Ох уж эти писатели, все у них не как у людей. Все-то они хотят извратить, срифмовать с неизбежной смертью, оскандалить, присвоить, а лучше съесть.
«Если бы мир, в котором мы живем, весь был съедобный, как легко было бы в нем жить! Уже когда я стала взрослой, меня порой одолевало желание ощипать и съесть цветущий миндаль или откусить кусочек от карамельно-миндального заката. Неоновые вывески на фоне темного нью-йоркского неба казались мне огромных размеров лакомствами, которые, увы, невозможно проглотить».
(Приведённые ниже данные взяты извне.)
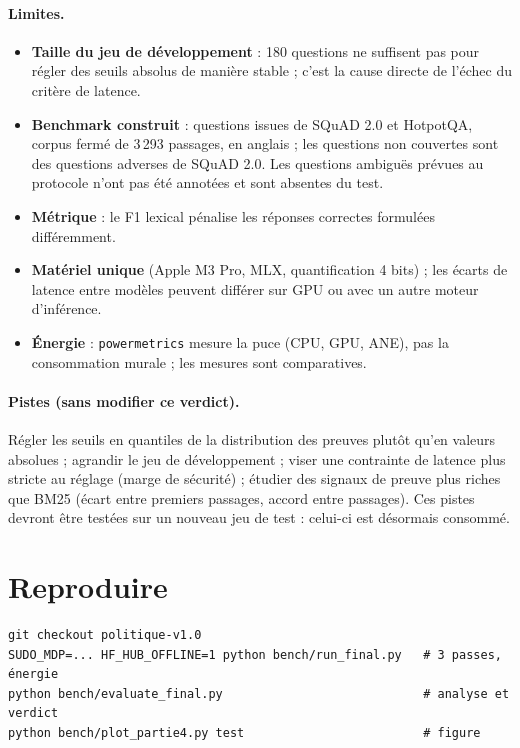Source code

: \documentclass[11pt,a4paper]{article}
\begin{document}
\paragraph{Limites.}
\begin{itemize}
\item \textbf{Taille du jeu de développement} : 180 questions ne suffisent pas pour régler des seuils
absolus de manière stable ; c'est la cause directe de l'échec du critère de latence.
\item \textbf{Benchmark construit} : questions issues de SQuAD 2.0 et HotpotQA, corpus fermé de
3\,293 passages, en anglais ; les questions non couvertes sont des questions adverses de SQuAD 2.0.
Les questions ambiguës prévues au protocole n'ont pas été annotées et sont absentes du test.
\item \textbf{Métrique} : le F1 lexical pénalise les réponses correctes formulées différemment.
\item \textbf{Matériel unique} (Apple M3 Pro, MLX, quantification 4 bits) ; les écarts de latence entre
modèles peuvent différer sur GPU ou avec un autre moteur d'inférence.
\item \textbf{Énergie} : \texttt{powermetrics} mesure la puce (CPU, GPU, ANE), pas la consommation
murale ; les mesures sont comparatives.
\end{itemize}

\paragraph{Pistes (sans modifier ce verdict).} Régler les seuils en quantiles de la distribution des
preuves plutôt qu'en valeurs absolues ; agrandir le jeu de développement ; viser une contrainte de
latence plus stricte au réglage (marge de sécurité) ; étudier des signaux de preuve plus riches que BM25
(écart entre premiers passages, accord entre passages). Ces pistes devront être testées sur un nouveau
jeu de test : celui-ci est désormais consommé.

\appendix
\section{Reproduire}
\begin{small}
\begin{verbatim}
git checkout politique-v1.0
SUDO_MDP=... HF_HUB_OFFLINE=1 python bench/run_final.py   # 3 passes, énergie
python bench/evaluate_final.py                            # analyse et verdict
python bench/plot_partie4.py test                         # figure
\end{verbatim}
\end{small}
\end{document}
Мы все об этом думали. Но мы об этом не говорим, мы не Симона — мы знаем: мир нельзя проглотить. Это он однажды проглотит тебя. А она хотела этот мир победить.
Уже двадцать лет прошло, как был снят ватиканский запрет с двух ее книг, когда Симона де Бовуар 14 апреля 1986 года умирает.
Ее лучший и самый долгий Сартр давно уже спит в могиле на кладбище Монпарнас, куда, как по специальной иронии судьбы, выходят окна ее небольшой квартиры.
Но она умирает не дома, а в одной из парижских клиник.
Говорят, что персонал не мог поверить, что у них умерла сама Симона де Бовуар: к ней никто не приходил и никто о ней не справлялся. Хотя опять какая-то странность: почему персоналу неизвестно, что умерла именно Симона де Бовуар? Разве ее имя не записано в больничном журнале и, скорей всего, на ее койке?
Где-то об этом, какой-то ложью мерцающем факте прочитал умилительное: «Разве кто-то смел предположить, что Симона может состариться и умереть»? Опять смешно. А разве кто-то мог предположить, что будет иначе?
Не думаю, что ей бы понравилась вся эта послесмертная сентиментальная возня.
Пока писал этот текст, зашел в одну из сетей, стал пролистывать ленту и сразу наткнулся на яростный пост своей подруги.
«...давно уже обратила внимание, самые жуткие зеркала и самое кошмарное освещение бывает либо в примерочных кабинках больших магазинов одежды, либо в салонах красоты. То есть именно там, где рассчитываешь увидеть себя хотя бы немного более привлекательной, чем всегда».
Прямо слышен там стук деревянных подошв Симоны де Бовуар.
Я рассмеялся и вдруг подумал, что Симона де Бовуар, может быть, так и хотела себя видеть в каждом тексте. Как в примерочной. В каждых глазах. В каждой витрине. И в каждой своей книге.
Небезупречной.
Видимо, она получала от этого какое-то странное удовольствие. Потому что в небезупречности есть настоящая честность.
«Земля везде одинаково печальна», — когда-то написала она.
Может, она этого и хотела? Быть печальной, неприбранной и неудобной, как земля. Да-да: «я умру для других, но сама не увижу, как умираю».